Mandamus. Fulton Superior Court. Before Judge McKenzie.
The appellant Schulman constructed an outdoor aerial lighting system for a swimming pool located at his residence in Fulton County.
In June of 1980, he applied to the appellee Board of Commissioners of Roads and Revenues of Fulton County for a special use permit for the lighting system. This application was denied. However, in April of 1981, the appellant filed another application for a special use permit. The latter application was granted on June 3, 1981, on the condition that certain modifications be made in the lighting system and that the usage of the lights be restricted to certain hours. The appellant has expended money in order to make the required modifications.
However, on July 22, 1981, the appellee voted to reconsider its decision to issue the special use permit to the appellant, and on October 7, 1981, the appellee revoked the permit.
This petition for mandamus was filed by the appellant in the Fulton Superior Court in order to compel the appellee to issue the permit. The appellant's basic argument is that the appellee has no statutory or ordinance authority to rehear or reconsider a decision to issue a special use permit. The appellant also argues that issuance of the permit vested his right to continue using the lighting system.
But see Westbrook v. Albany Planning Comm., 148 Ga. App. 338 (3) (251 SE2d 110) (1978). This appeal follows. Held: We reverse.
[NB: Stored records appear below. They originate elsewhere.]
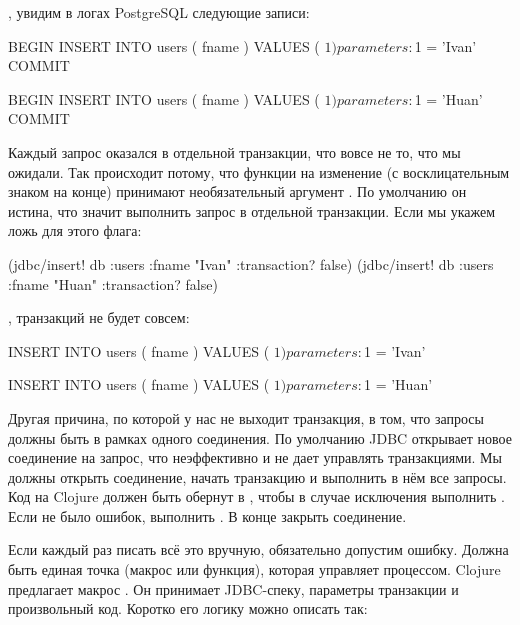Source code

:, увидим в логах PostgreSQL следующие записи:

\begin{english}
  \begin{sql}
BEGIN
INSERT INTO users ( fname ) VALUES ( $1 )
parameters: $1 = 'Ivan'
COMMIT

BEGIN
INSERT INTO users ( fname ) VALUES ( $1 )
parameters: $1 = 'Huan'
COMMIT
  \end{sql}
\end{english}

Каждый запрос оказался в отдельной транзакции, что вовсе не то, что мы ожидали. Так происходит потому, что функции на изменение (с восклицательным знаком на конце) принимают необязательный аргумент . По умолчанию он истина, что значит выполнить запрос в отдельной транзакции. Если мы укажем ложь для этого флага:

\begin{english}
  \begin{clojure}
(jdbc/insert! db :users {:fname "Ivan"} {:transaction? false})
(jdbc/insert! db :users {:fname "Huan"} {:transaction? false})
  \end{clojure}
\end{english}

, транзакций не будет совсем:

\begin{english}
  \begin{sql}
INSERT INTO users ( fname ) VALUES ( $1 )
parameters: $1 = 'Ivan'

INSERT INTO users ( fname ) VALUES ( $1 )
parameters: $1 = 'Huan'
  \end{sql}
\end{english}

Другая причина, по которой у нас не выходит транзакция, в том, что запросы должны быть в рамках одного соединения. По умолчанию JDBC открывает новое соединение на запрос, что неэффективно и не дает управлять транзакциями. Мы должны открыть соединение, начать транзакцию и выполнить в нём все запросы. Код на Clojure должен быть обернут в , чтобы в случае исключения выполнить . Если не было ошибок, выполнить . В конце закрыть соединение.

Если каждый раз писать всё это вручную, обязательно допустим ошибку. Должна быть единая точка (макрос или функция), которая управляет процессом. Clojure предлагает макрос . Он принимает JDBC-спеку, параметры транзакции и произвольный код. Коротко его логику можно описать так:

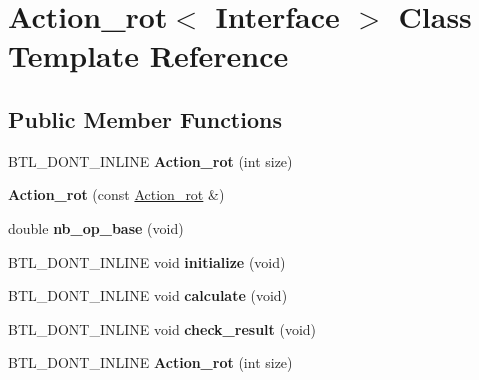 \hypertarget{class_action__rot}{}\section{Action\+\_\+rot$<$ Interface $>$ Class Template Reference}
\label{class_action__rot}
\subsection*{Public Member Functions}
\begin{DoxyCompactItemize}
\item 
\mbox{\label{class_action__rot_ac94af52cbbe33467d0d4bd08fe76ec7b}} 
B\+T\+L\+\_\+\+D\+O\+N\+T\+\_\+\+I\+N\+L\+I\+NE {\bfseries Action\+\_\+rot} (int size)
\item 
\mbox{\label{class_action__rot_a272c6c1efe34cf305f92fc685a269a22}} 
{\bfseries Action\+\_\+rot} (const \hyperlink{class_action__rot}{Action\+\_\+rot} \&)
\item 
\mbox{\label{class_action__rot_a17f86cf6ad09fdc2701e4ca215fcc27d}} 
double {\bfseries nb\+\_\+op\+\_\+base} (void)
\item 
\mbox{\label{class_action__rot_a51d899481ebaafc5c2c3ad923e5e6695}} 
B\+T\+L\+\_\+\+D\+O\+N\+T\+\_\+\+I\+N\+L\+I\+NE void {\bfseries initialize} (void)
\item 
\mbox{\label{class_action__rot_a130ab382c7d1650a0e89323ed439eb50}} 
B\+T\+L\+\_\+\+D\+O\+N\+T\+\_\+\+I\+N\+L\+I\+NE void {\bfseries calculate} (void)
\item 
\mbox{\label{class_action__rot_a8a80274cba6628f68146e5eae0544c54}} 
B\+T\+L\+\_\+\+D\+O\+N\+T\+\_\+\+I\+N\+L\+I\+NE void {\bfseries check\+\_\+result} (void)
\item 
\mbox{\label{class_action__rot_ac94af52cbbe33467d0d4bd08fe76ec7b}} 
B\+T\+L\+\_\+\+D\+O\+N\+T\+\_\+\+I\+N\+L\+I\+NE {\bfseries Action\+\_\+rot} (int size)
\item 
\mbox{\label{class_action__rot_a272c6c1efe34cf305f92fc685a269a22}} 

\end{DoxyCompactItemize}
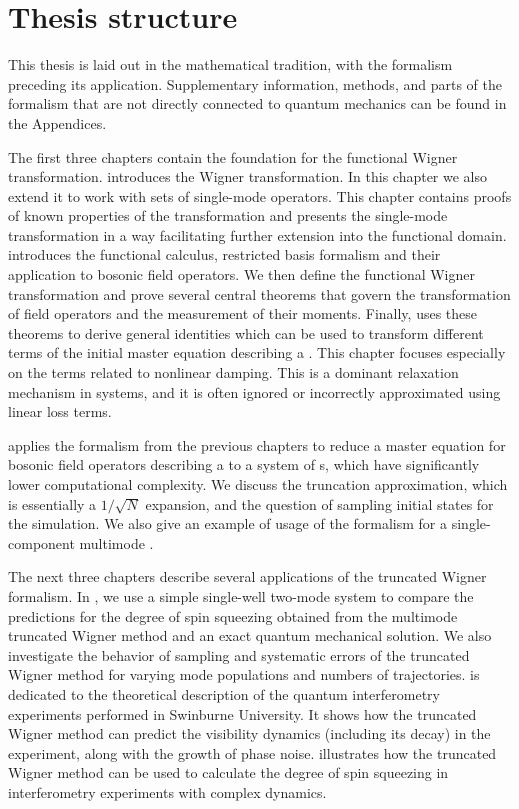 \section{Thesis structure}

This thesis is laid out in the mathematical tradition, with the formalism preceding its application.
Supplementary information, methods, and parts of the formalism that are not directly connected to quantum mechanics can be found in the Appendices.

The first three chapters contain the foundation for the functional Wigner transformation.
 introduces the Wigner transformation.
In this chapter we also extend it to work with sets of single-mode operators.
This chapter contains proofs of known properties of the transformation and presents the single-mode transformation in a way facilitating further extension into the functional domain.
 introduces the functional calculus, restricted basis formalism and their application to bosonic field operators.
We then define the functional Wigner transformation and prove several central theorems that govern the transformation of field operators and the measurement of their moments.
Finally,  uses these theorems to derive general identities which can be used to transform different terms of the initial master equation describing a .
This chapter focuses especially on the terms related to nonlinear damping.
This is a dominant relaxation mechanism in  systems, and it is often ignored or incorrectly approximated using linear loss terms.

 applies the formalism from the previous chapters to reduce a master equation for bosonic field operators describing a  to a system of s, which have significantly lower computational complexity.
We discuss the truncation approximation, which is essentially a $1/\sqrt{N}$ expansion, and the question of sampling initial states for the simulation.
We also give an example of usage of the formalism for a single-component multimode .

The next three chapters describe several applications of the truncated Wigner formalism.
In , we use a simple single-well two-mode system to compare the predictions for the degree of spin squeezing obtained from the multimode truncated Wigner method and an exact quantum mechanical solution.
We also investigate the behavior of sampling and systematic errors of the truncated Wigner method for varying mode populations and numbers of trajectories.
 is dedicated to the theoretical description of the quantum interferometry experiments performed in Swinburne University.
It shows how the truncated Wigner method can predict the visibility dynamics (including its decay) in the experiment, along with the growth of phase noise.
 illustrates how the truncated Wigner method can be used to calculate the degree of spin squeezing in interferometry experiments with complex dynamics.

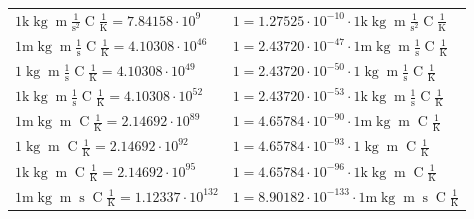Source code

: \begin{center}
\begin{longtable}{l l}
{\color{gray}$1 \bm{\mathrm{ k}}\operatorname{kg}{\operatorname{m}}\frac1{\operatorname{s}^2}{\operatorname{C}}\frac1{\operatorname{K}} = 7.84158\cdot10^{9} $}   & {\color{gray}$ 1 = 1.27525\cdot10^{-10} \cdot 1 \bm{\mathrm{ k}}\operatorname{kg}{\operatorname{m}}\frac1{\operatorname{s}^2}{\operatorname{C}}\frac1{\operatorname{K}}$}  \\
{\color{gray}$1 \bm{\mathrm{ m}}\operatorname{kg}{\operatorname{m}}\frac1{\operatorname{s}}{\operatorname{C}}\frac1{\operatorname{K}} = 4.10308\cdot10^{46} $}   & {\color{gray}$ 1 = 2.43720\cdot10^{-47} \cdot 1 \bm{\mathrm{ m}}\operatorname{kg}{\operatorname{m}}\frac1{\operatorname{s}}{\operatorname{C}}\frac1{\operatorname{K}}$}  \\
{\color{black}$1 \bm{\mathrm{ }}\operatorname{kg}{\operatorname{m}}\frac1{\operatorname{s}}{\operatorname{C}}\frac1{\operatorname{K}} = 4.10308\cdot10^{49} $}   & {\color{black}$ 1 = 2.43720\cdot10^{-50} \cdot 1 \bm{\mathrm{ }}\operatorname{kg}{\operatorname{m}}\frac1{\operatorname{s}}{\operatorname{C}}\frac1{\operatorname{K}}$}  \\
{\color{gray}$1 \bm{\mathrm{ k}}\operatorname{kg}{\operatorname{m}}\frac1{\operatorname{s}}{\operatorname{C}}\frac1{\operatorname{K}} = 4.10308\cdot10^{52} $}   & {\color{gray}$ 1 = 2.43720\cdot10^{-53} \cdot 1 \bm{\mathrm{ k}}\operatorname{kg}{\operatorname{m}}\frac1{\operatorname{s}}{\operatorname{C}}\frac1{\operatorname{K}}$}  \\
{\color{gray}$1 \bm{\mathrm{ m}}\operatorname{kg}{\operatorname{m}}{}{\operatorname{C}}\frac1{\operatorname{K}} = 2.14692\cdot10^{89} $}   & {\color{gray}$ 1 = 4.65784\cdot10^{-90} \cdot 1 \bm{\mathrm{ m}}\operatorname{kg}{\operatorname{m}}{}{\operatorname{C}}\frac1{\operatorname{K}}$}  \\
{\color{black}$1 \bm{\mathrm{ }}\operatorname{kg}{\operatorname{m}}{}{\operatorname{C}}\frac1{\operatorname{K}} = 2.14692\cdot10^{92} $}   & {\color{black}$ 1 = 4.65784\cdot10^{-93} \cdot 1 \bm{\mathrm{ }}\operatorname{kg}{\operatorname{m}}{}{\operatorname{C}}\frac1{\operatorname{K}}$}  \\
{\color{gray}$1 \bm{\mathrm{ k}}\operatorname{kg}{\operatorname{m}}{}{\operatorname{C}}\frac1{\operatorname{K}} = 2.14692\cdot10^{95} $}   & {\color{gray}$ 1 = 4.65784\cdot10^{-96} \cdot 1 \bm{\mathrm{ k}}\operatorname{kg}{\operatorname{m}}{}{\operatorname{C}}\frac1{\operatorname{K}}$}  \\
{\color{gray}$1 \bm{\mathrm{ m}}\operatorname{kg}{\operatorname{m}}{\operatorname{s}}{\operatorname{C}}\frac1{\operatorname{K}} = 1.12337\cdot10^{132} $}   & {\color{gray}$ 1 = 8.90182\cdot10^{-133} \cdot 1 \bm{\mathrm{ m}}\operatorname{kg}{\operatorname{m}}{\operatorname{s}}{\operatorname{C}}\frac1{\operatorname{K}}$}  \\

\end{longtable}
\end{center}
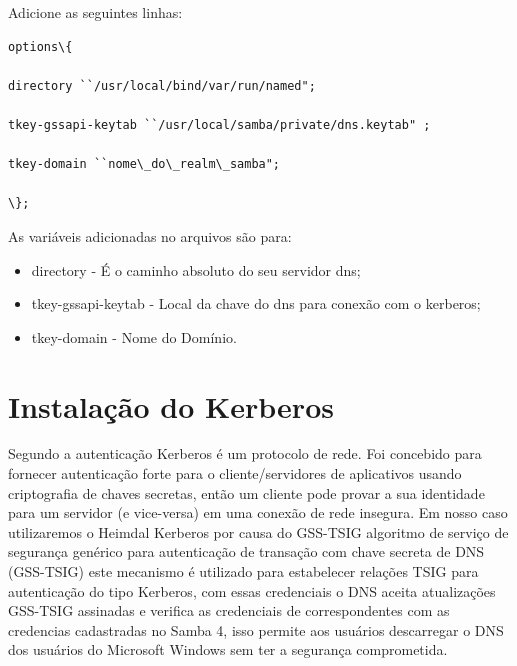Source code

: Adicione as seguintes linhas:

\begin{lstlisting}
options\{ 
	
directory ``/usr/local/bind/var/run/named"; 

tkey-gssapi-keytab ``/usr/local/samba/private/dns.keytab" ; 

tkey-domain ``nome\_do\_realm\_samba";
	
\};
\end{lstlisting}

As variáveis adicionadas no arquivos são para:

\begin{itemize}
	\item{directory} -  É o caminho absoluto do seu servidor dns;
	\item{tkey-gssapi-keytab} - Local da chave do dns para conexão com o kerberos;
	\item{tkey-domain} - Nome do Domínio.
\end{itemize}

\section{Instalação do Kerberos}

Segundo \cite{HEIMDAL} a autenticação Kerberos é um protocolo de rede. Foi concebido para fornecer autenticação forte para o cliente/servidores de aplicativos usando criptografia de chaves secretas, então um cliente pode provar a sua identidade para um servidor (e vice-versa) em uma conexão de rede insegura.
Em nosso caso utilizaremos o Heimdal Kerberos por causa do GSS-TSIG algoritmo de serviço de segurança genérico para autenticação de transação com chave secreta de DNS (GSS-TSIG) este mecanismo é utilizado para estabelecer relações TSIG para autenticação do tipo Kerberos, com essas credenciais o DNS aceita atualizações GSS-TSIG assinadas e verifica as credenciais de correspondentes com as credencias cadastradas no Samba 4, isso permite aos usuários descarregar o DNS dos usuários do Microsoft Windows sem ter a segurança comprometida.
Barker v. County of Forsyth, 248 Ga. 73 (2) (281 SE2d 549) (1981), establishes a rule under which a landowner acquires vested rights under a zoning ordinance by making a substantial change in position by expenditures in reliance upon assurances of zoning officials that a building permit will be issued. Under the cases cited in Barker, actual issuance of a building permit vests zoning rights even in the absence of a showing of reliance on the permit. By a parity of reasoning, issuance of a special use permit should also be held to vest rights, especially where, as here, the applicant for the permit has expended money in reliance thereon. Therefore, we hold that the appellant in this case has acquired a vested right to use his property in the manner authorized by the special use permit. For this reason, if for no other, the appellee lacked the authority to reconsider its decision granting the special use permit.
Franklin, Axam & Ashburne, Franklin N. Biggins, for appellees.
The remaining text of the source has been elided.